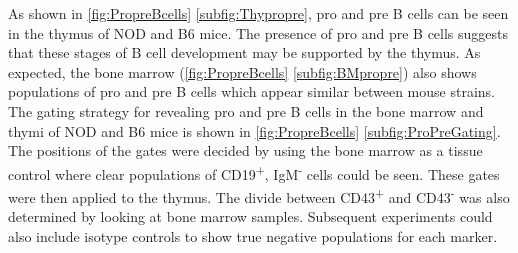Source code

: As shown in \cref{fig:PropreBcells} \ref{subfig:Thypropre}, pro and pre B cells can be seen in the thymus of NOD and B6 mice.
The presence of pro and pre B cells suggests that these stages of B cell development may be supported by the thymus. 
As expected, the bone marrow (\cref{fig:PropreBcells} \ref{subfig:BMpropre}) also shows populations of pro and pre B cells which appear similar between mouse strains.
The gating strategy for revealing pro and pre B cells in the bone marrow and thymi of NOD and B6 mice is shown in \cref{fig:PropreBcells} \ref{subfig:ProPreGating}.
The positions of the gates were decided by using the bone marrow as a tissue control where clear populations of CD19\textsuperscript{+}, IgM\textsuperscript{-} cells could be seen. These gates were then applied to the thymus. The divide between CD43\textsuperscript{+} and CD43\textsuperscript{-} was also determined by looking at bone marrow samples. 
Subsequent experiments could also include isotype controls to show true negative populations for each marker.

.....

**ACTION ITEM**
What you return should be the full listing, unchanged, minus the pictures.

**ANSWER**
Source code

: As shown in \cref{fig:PropreBcells} \ref{subfig:Thypropre}, pro and pre B cells can be seen in the thymus of NOD and B6 mice.
The presence of pro and pre B cells suggests that these stages of B cell development may be supported by the thymus. 
As expected, the bone marrow (\cref{fig:PropreBcells} \ref{subfig:BMpropre}) also shows populations of pro and pre B cells which appear similar between mouse strains.
The gating strategy for revealing pro and pre B cells in the bone marrow and thymi of NOD and B6 mice is shown in \cref{fig:PropreBcells} \ref{subfig:ProPreGating}.
The positions of the gates were decided by using the bone marrow as a tissue control where clear populations of CD19\textsuperscript{+}, IgM\textsuperscript{-} cells could be seen. These gates were then applied to the thymus. The divide between CD43\textsuperscript{+} and CD43\textsuperscript{-} was also determined by looking at bone marrow samples. 
Subsequent experiments could also include isotype controls to show true negative populations for each marker.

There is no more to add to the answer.